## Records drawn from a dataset
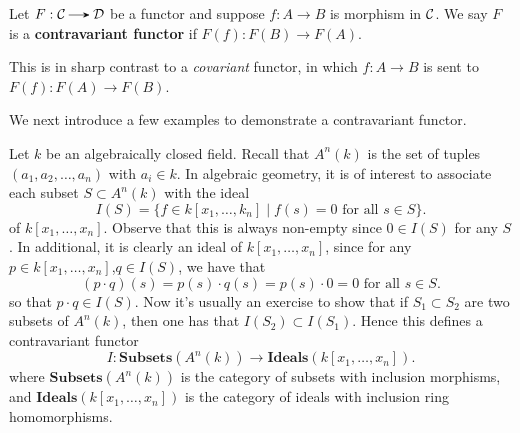
    \begin{definition}
        Let $F: \cc \to \dd$ be a functor and suppose $f: A \to B$ is
        morphism in $\mathcal{C}$. We say $F$ is a \textbf{contravariant functor}
        if $F(f): F(B) \to F(A)$.
    \end{definition}
    This is in sharp contrast to a \emph{covariant} functor, in which $f: A \to B$
    is sent to $F(f): F(A) \to F(B)$. 

    We next introduce a few examples to demonstrate a contravariant functor. 
    
    \begin{example}
        Let $k$ be an algebraically closed field. Recall that $A^n(k)$ is the set of tuples 
        $(a_1, a_2, \dots, a_n)$ with $a_i \in k$. In algebraic geometry, it 
        is of interest to associate each subset $S \subset A^n(k)$
        with the ideal
        \[
            I(S) = \bigg\{f \in k[x_1, \dots, k_n] \;\bigg|\; f(s) = 0 \text{ for all } s \in S \bigg\}.  
        \]
        of $k[x_1, \dots, x_n]$.
        Observe that this is always non-empty since $0 \in I(S)$ for any $S$. 
        In additional, it is clearly an ideal of $k[x_1, \dots, x_n]$, 
        since for any $p \in k[x_1, \dots, x_n]$,$q \in I(S)$, we have that 
        \[
            (p \cdot q)(s) = p(s)\cdot q(s) = p(s) \cdot 0 = 0 \text{ for all } s \in S.
        \]
        so that $p\cdot q \in I(S)$. Now it's usually an exercise to show that 
        if $S_1 \subset S_2$ are two subsets of $A^n(k)$, then one has that 
        $I(S_2)\subset I(S_1)$. Hence this defines a contravariant functor
        \[
            I: \textbf{Subsets}(A^n(k)) \to \textbf{Ideals}(k[x_1,\dots, x_n]).
        \]
        where $\textbf{Subsets}(A^n(k))$ is the category of subsets with inclusion morphisms, 
        and $\textbf{Ideals}(k[x_1,\dots, x_n])$ is the category of ideals with inclusion 
        ring homomorphisms.
    \end{example}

## Task
Going back over the entries above, copy word for word every line from the one that has "k[x_1, \dots, k_n]" on through the one that has "In additional, it".

## Result for this task
            I(S) = \bigg\{f \in k[x_1, \dots, k_n] \;\bigg|\; f(s) = 0 \text{ for all } s \in S \bigg\}.  
        \]
        of $k[x_1, \dots, x_n]$.
        Observe that this is always non-empty since $0 \in I(S)$ for any $S$. 
        In additional, it is clearly an ideal of $k[x_1, \dots, x_n]$, 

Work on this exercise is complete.